Der Landesparteitag möge beschließen und an die SPD-Landtagsfraktion weiterleiten:

Sachsen braucht einen Aufbruch im Bildungsressort im Allgemeinen, und an seinen Schulen im Besonderen. Der Frontalunterricht gehört wohl bereits in den allermeisten Schulen der Vergangenheit an. Ein*e Lehrer*in hat heute viel mehr Gestaltungsmöglichkeiten und Freiheiten. Wichtig ist den meisten Pädagog*innen allerdings immer noch die Leistungsbewertung der Schüler*innen. Eine weitgehende Öffnung für reformpädagogische Ideen, wie z.B. Freinet, Jenaplan, Dewey, Diesterweg oder Montessori erfolgte bisher nicht.

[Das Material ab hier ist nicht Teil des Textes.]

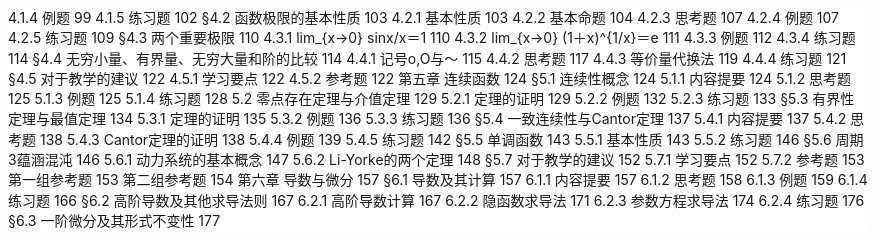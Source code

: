 4.1.4 例题 99
4.1.5 练习题 102
§4.2 函数极限的基本性质 103
4.2.1 基本性质 103
4.2.2 基本命题 104
4.2.3 思考题 107
4.2.4 例题 107
4.2.5 练习题 109
§4.3 两个重要极限 110
4.3.1 lim_{x→0} sinx/x＝1 110
4.3.2 lim_{x→0} (1＋x)^{1/x}＝e 111
4.3.3 例题 112
4.3.4 练习题 114
§4.4 无穷小量、有界量、无穷大量和阶的比较 114
4.4.1 记号o,O与～ 115
4.4.2 思考题 117
4.4.3 等价量代换法 119
4.4.4 练习题 121
§4.5 对于教学的建议 122
4.5.1 学习要点 122
4.5.2 参考题 122
第五章 连续函数 124
§5.1 连续性概念 124
5.1.1 内容提要 124
5.1.2 思考题 125
5.1.3 例题 125
5.1.4 练习题 128
5.2 零点存在定理与介值定理 129
5.2.1 定理的证明 129
5.2.2 例题 132
5.2.3 练习题 133
§5.3 有界性定理与最值定理 134
5.3.1 定理的证明 135
5.3.2 例题 136
5.3.3 练习题 136
§5.4 一致连续性与Cantor定理 137
5.4.1 内容提要 137
5.4.2 思考题 138
5.4.3 Cantor定理的证明 138
5.4.4 例题 139
5.4.5 练习题 142
§5.5 单调函数 143
5.5.1 基本性质 143
5.5.2 练习题 146
§5.6 周期3蕴涵混沌 146
5.6.1 动力系统的基本概念 147
5.6.2 Li-Yorke的两个定理 148
§5.7 对于教学的建议 152
5.7.1 学习要点 152
5.7.2 参考题 153
第一组参考题 153
第二组参考题 154
第六章 导数与微分 157
§6.1 导数及其计算 157
6.1.1 内容提要 157
6.1.2 思考题 158
6.1.3 例题 159
6.1.4 练习题 166
§6.2 高阶导数及其他求导法则 167
6.2.1 高阶导数计算 167
6.2.2 隐函数求导法 171
6.2.3 参数方程求导法 174
6.2.4 练习题 176
§6.3 一阶微分及其形式不变性 177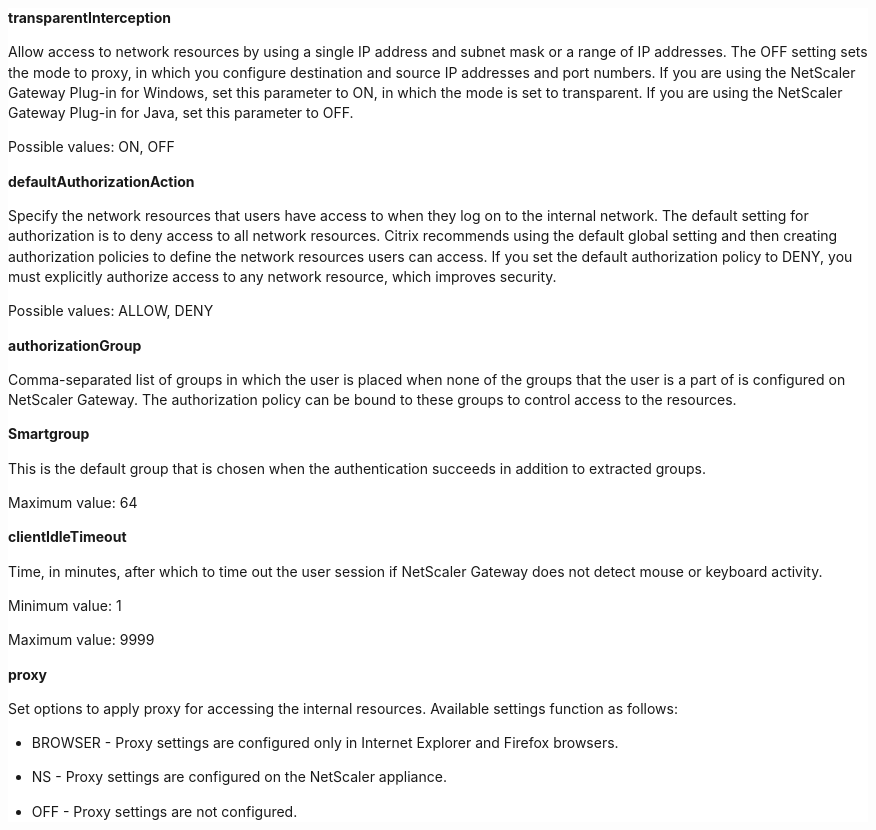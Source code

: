 

<b>transparentInterception</b>

Allow access to network resources by using a single IP address and subnet mask or a range of IP addresses. The OFF setting sets the mode to proxy, in which you configure destination and source IP addresses and port numbers. If you are using the NetScaler Gateway Plug-in for Windows, set this parameter to ON, in which the mode is set to transparent. If you are using the NetScaler Gateway Plug-in for Java, set this parameter to OFF.

Possible values: ON, OFF



<b>defaultAuthorizationAction</b>

Specify the network resources that users have access to when they log on to the internal network. The default setting for authorization is to deny access to all network resources. Citrix recommends using the default global setting and then creating authorization policies to define the network resources users can access. If you set the default authorization policy to DENY, you must explicitly authorize access to any network resource, which improves security.

Possible values: ALLOW, DENY



<b>authorizationGroup</b>

Comma-separated list of groups in which the user is placed when none of the groups that the user is a part of is configured on NetScaler Gateway. The authorization policy can be bound to these groups to control access to the resources.



<b>Smartgroup</b>

This is the default group that is chosen when the authentication succeeds in addition to extracted groups.

Maximum value: 64



<b>clientIdleTimeout</b>

Time, in minutes, after which to time out the user session if NetScaler Gateway does not detect mouse or keyboard activity.

Minimum value: 1

Maximum value: 9999



<b>proxy</b>

Set options to apply proxy for accessing the internal resources. Available settings function as follows:

* BROWSER - Proxy settings are configured only in Internet Explorer and Firefox browsers.

* NS - Proxy settings are configured on the NetScaler appliance.

* OFF - Proxy settings are not configured.
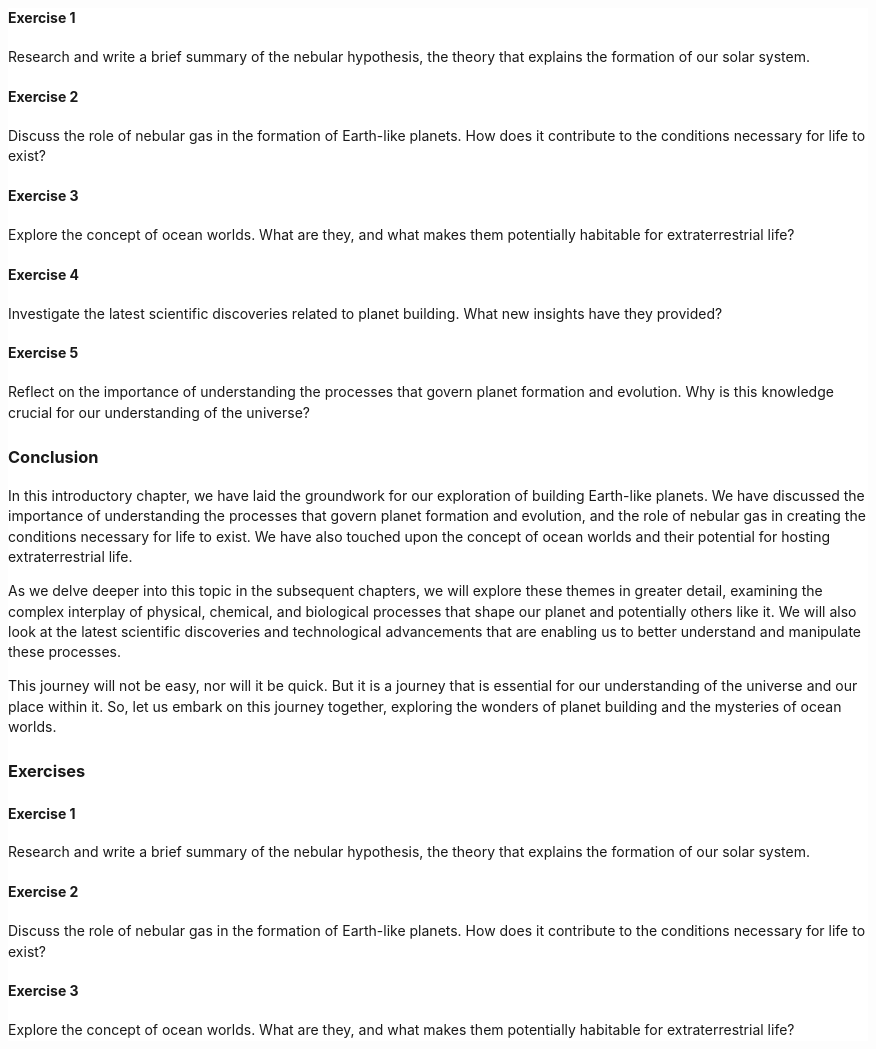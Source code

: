 #### Exercise 1
Research and write a brief summary of the nebular hypothesis, the theory that explains the formation of our solar system.

#### Exercise 2
Discuss the role of nebular gas in the formation of Earth-like planets. How does it contribute to the conditions necessary for life to exist?

#### Exercise 3
Explore the concept of ocean worlds. What are they, and what makes them potentially habitable for extraterrestrial life?

#### Exercise 4
Investigate the latest scientific discoveries related to planet building. What new insights have they provided?

#### Exercise 5
Reflect on the importance of understanding the processes that govern planet formation and evolution. Why is this knowledge crucial for our understanding of the universe?

### Conclusion

In this introductory chapter, we have laid the groundwork for our exploration of building Earth-like planets. We have discussed the importance of understanding the processes that govern planet formation and evolution, and the role of nebular gas in creating the conditions necessary for life to exist. We have also touched upon the concept of ocean worlds and their potential for hosting extraterrestrial life.

As we delve deeper into this topic in the subsequent chapters, we will explore these themes in greater detail, examining the complex interplay of physical, chemical, and biological processes that shape our planet and potentially others like it. We will also look at the latest scientific discoveries and technological advancements that are enabling us to better understand and manipulate these processes.

This journey will not be easy, nor will it be quick. But it is a journey that is essential for our understanding of the universe and our place within it. So, let us embark on this journey together, exploring the wonders of planet building and the mysteries of ocean worlds.

### Exercises

#### Exercise 1
Research and write a brief summary of the nebular hypothesis, the theory that explains the formation of our solar system.

#### Exercise 2
Discuss the role of nebular gas in the formation of Earth-like planets. How does it contribute to the conditions necessary for life to exist?

#### Exercise 3
Explore the concept of ocean worlds. What are they, and what makes them potentially habitable for extraterrestrial life?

In Schulen ist der Edukand, der*die Schüler*in weiterhin Objekt statt Subjekt. Diesen Umstand können und wollen wir nicht akzeptieren. Wir wollen eine Bildung und Erziehung zur Mündigkeit. Die Reformpädagogik bietet Wege, dies zu ermöglichen. Wir brauchen einen neuen pädagogischen Impuls für das sächsische Schulsystem. Dieses ist geprägt durch einen hohen Leistungsdruck, einen straffen Lehrplan, welcher nicht viele Freiräume lässt, und eine damit verbundene hohe soziale Selektion von Schüler*innen in den verschiedenen Schularten. Letzterem kann z.B. durch die Einführung von Gemeinschaftsschulen begegnet werden. Für die anderen genannten Problemfelder wird ein pädagogischer Impuls benötigt, der die Lehr- und Lernmethodik ändert und sich einem neuen Blick auf die Schüler*innen annimmt.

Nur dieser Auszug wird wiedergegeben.